Sort almost sorted array.
As you may remember, insertion sort has the best performance when the input array is almost sorted. It provides O(N * K) complexity, where K is the maximum distance between elements and they desired position. When K is small, then the performance would be very good, however when K grows near to N, that we are ending in O(N ^ 2) complexity. However if we know the K, we can proceed in a similar way to smoothsort. In the first step we would build a min-heap of K first elements from the array. Then we may scan the array from left to right and extract the minimum from the heap to insert it into the proper position into the array. We also need to remember, to update the heap with the next element. An example implementation could look like follows:

void sort(vector<int> & array, unsigned int k){
 priority_queue<int, vector<int>, greater<int>> 
  heap(array.begin(), array.begin() + k);

 for(unsigned int i = 0; i < array.size(); i++){
  array[i] = heap.top(); heap.pop();
  if(i + k < array.size())
   heap.push(array[i + k]);
 }
}

This solution performs better than insertion sort, as in this case, building the heap mainly adds the new element to the end of it. The same about the access and remove operation from the top of the heap. In the other words, the heap doesn’t require many rearrangements. It happens because we process almost sorted array, and only from time to time, we need to correct the heap structure. This leads to O(N * log K) algorithm, that behaves even better than insertion sort. However it requires extra memory O(K).

Advertisements

Maintain the median of the stream of numbers

There is a stream of numbers, that has unknown size. We should process the stream in such a way, that at every moment we should be able to return the median of currently processed numbers.

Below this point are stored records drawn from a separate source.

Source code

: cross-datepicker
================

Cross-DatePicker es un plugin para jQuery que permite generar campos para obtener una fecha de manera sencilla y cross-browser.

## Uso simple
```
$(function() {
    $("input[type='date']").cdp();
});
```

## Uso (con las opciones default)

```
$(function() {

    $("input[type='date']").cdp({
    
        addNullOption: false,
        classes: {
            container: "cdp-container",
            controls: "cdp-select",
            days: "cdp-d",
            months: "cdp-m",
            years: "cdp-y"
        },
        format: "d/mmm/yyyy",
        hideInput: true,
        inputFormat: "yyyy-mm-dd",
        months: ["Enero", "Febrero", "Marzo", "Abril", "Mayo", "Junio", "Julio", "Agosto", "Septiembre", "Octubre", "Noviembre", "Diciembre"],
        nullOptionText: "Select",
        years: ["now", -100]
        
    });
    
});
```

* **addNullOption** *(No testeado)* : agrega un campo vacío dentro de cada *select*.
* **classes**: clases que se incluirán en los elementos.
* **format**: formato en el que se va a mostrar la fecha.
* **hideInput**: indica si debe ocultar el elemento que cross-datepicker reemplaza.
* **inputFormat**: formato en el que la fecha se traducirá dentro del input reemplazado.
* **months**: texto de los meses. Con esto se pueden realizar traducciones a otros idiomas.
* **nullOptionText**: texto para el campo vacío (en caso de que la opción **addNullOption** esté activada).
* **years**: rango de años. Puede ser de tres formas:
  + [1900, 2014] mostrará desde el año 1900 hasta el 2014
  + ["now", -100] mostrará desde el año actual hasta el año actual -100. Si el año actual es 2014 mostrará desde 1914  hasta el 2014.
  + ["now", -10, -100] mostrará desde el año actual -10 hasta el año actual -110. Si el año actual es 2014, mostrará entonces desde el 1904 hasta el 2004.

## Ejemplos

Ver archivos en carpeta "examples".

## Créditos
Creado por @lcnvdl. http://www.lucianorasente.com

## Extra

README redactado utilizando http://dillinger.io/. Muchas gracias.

For understanding what median is, please refer to the following wiki article. The simplest solution would be to add incoming numbers to a data structure, like c++ vector, and sort it every time, we are asked for the median. It wouldn’t be that bad, as with quicksort we could get O(N log N) complexity, where N is the size of currently read data.

However there is a better solution, that provides the median instantly, but requires some extra step while processing incoming numbers. Let’s imagine that we maintain the split into two parts in such a way that the difference between sizes of splits is not greater than 2. The left part contains smaller numbers, and the right larger. In the other words, every element from the left part is smaller than any element from the right part. How would we calculate the median now? If the left and right parts have equal size, we can just take the maximum element from the left MAXL part and minimum from the right MINR. Then the median = (MAXL + MINR)/2. If the array size differs by one, we take MINL if the left part is bigger, or MINR otherwise.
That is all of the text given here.